Austin and Capital Metro find failure in Transit Oriented Developments

COST Commentary: The story below indicates Austin is following in the path of so many cities which have painfully discovered the glowing promises of ‘Transit Oroented Development’ (TOD) to be very exagerated and false. TODs, in general, have not been financially successful, have not increased the tax base of cities and have not been a major boost to transit ridership.

Austin’s Capital Metro opened its first commuter rail transit line with optimistic projections of TODs near several stations. First, the ridership on the commuter train of approximately 400 people per week day is less than one-half of that projected by the transit agency resulting in taxpayers subsidizing each daily round-trip rider with $40,000 per year. The commuter train has resulted in no new develpments for the communities which it serves.
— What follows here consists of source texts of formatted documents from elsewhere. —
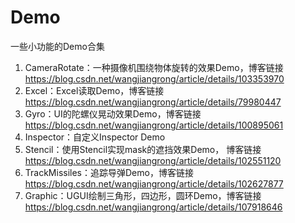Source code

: # Demo
一些小功能的Demo合集

1. CameraRotate：一种摄像机围绕物体旋转的效果Demo，博客链接 https://blog.csdn.net/wangjiangrong/article/details/103353970
2. Excel：Excel读取Demo，博客链接 https://blog.csdn.net/wangjiangrong/article/details/79980447
3. Gyro：UI的陀螺仪晃动效果Demo，博客链接 https://blog.csdn.net/wangjiangrong/article/details/100895061
4. Inspector：自定义Inspector Demo
5. Stencil：使用Stencil实现mask的遮挡效果Demo， 博客链接 https://blog.csdn.net/wangjiangrong/article/details/102551120
6. TrackMissiles：追踪导弹Demo，博客链接 https://blog.csdn.net/wangjiangrong/article/details/102627877
7. Graphic：UGUI绘制三角形，四边形，圆环Demo，博客链接 https://blog.csdn.net/wangjiangrong/article/details/107918646
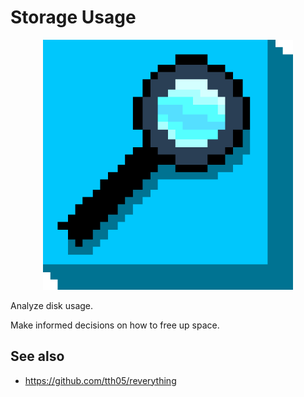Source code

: # Storage Usage

<p align="center">
  <img src="./logo.png" alt="Logo - magnifying glass, pixel art" width="400">
</p>

Analyze disk usage.

Make informed decisions on how to free up space.

## See also

- https://github.com/tth05/reverything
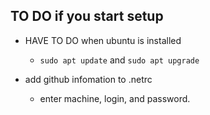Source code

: ## TO DO if you start setup
- HAVE TO DO when ubuntu is installed 
    - `sudo apt update` and `sudo apt upgrade`

- add github infomation to .netrc
    - enter machine, login, and password.
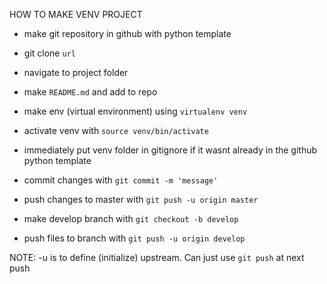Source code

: HOW TO MAKE VENV PROJECT
- make git repository in github with python template
- git clone `url`
- navigate to project folder
- make `README.md` and add to repo

- make env (virtual environment) using `virtualenv venv`
- activate venv with `source venv/bin/activate`
- immediately put venv folder in gitignore if it wasnt already in the github python template 
- commit changes with `git commit -m 'message'`
- push changes to master with `git push -u origin master `

- make develop branch with `git checkout -b develop` 
- push files to branch with `git push -u origin develop`

NOTE: -u is to define (initialize) upstream. Can just use `git push` at next push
Massive $400M transit-oriented development scrapped

Austin Business Journal – by Francisco Vara-Orta Staff Writer, Thursday, September 16, 2010, 7:37am CDT

A 326-acre, $400 million project with housing and retail development at Lakeline Station announced four years ago has been scrapped, according to brokers working on the deal.

The entire swath of land in Williamson County near Lakeline Mall has been entirely reclaimed by its owner, Bill Savage, who now plans to keep it as a working cattle ranch, according to Tim Riley, one of two brokers in the Austin office of Land Advisors Organization who represented Savage.

In 2006, Savage sold the land that was his family’s longtime ranch to a California company named Pacific Summit Partners that planned the development called Lakeline Station. With 2,700 homes, 150,000 square feet of retail space, a proposed elementary school, and about 43 acres of park and open space, it had been touted as one of the first large projects along Capital Metro’s commuter rail route.

But Pacific Summit Partners, which was an Austin division of Irvine, Calif.-based Summit Properties, went bankrupt in 2008.

Savage then foreclosed on 141 acres of the tract that year and recently acquired the remaining 185 acres for an undisclosed price, Riley said. Riley’s Austin-based colleague Carlotta McLean of Land Advisors Organization also worked on the deal.

Homes reportedly are selling well in the area and the Metro Rail line is now up and running, but the Lakeline Station project is off the table it seems.

Now living in California, Savage plans to move back to Texas and live on the property, which will remain undeveloped for the foreseeable future, the brokers said.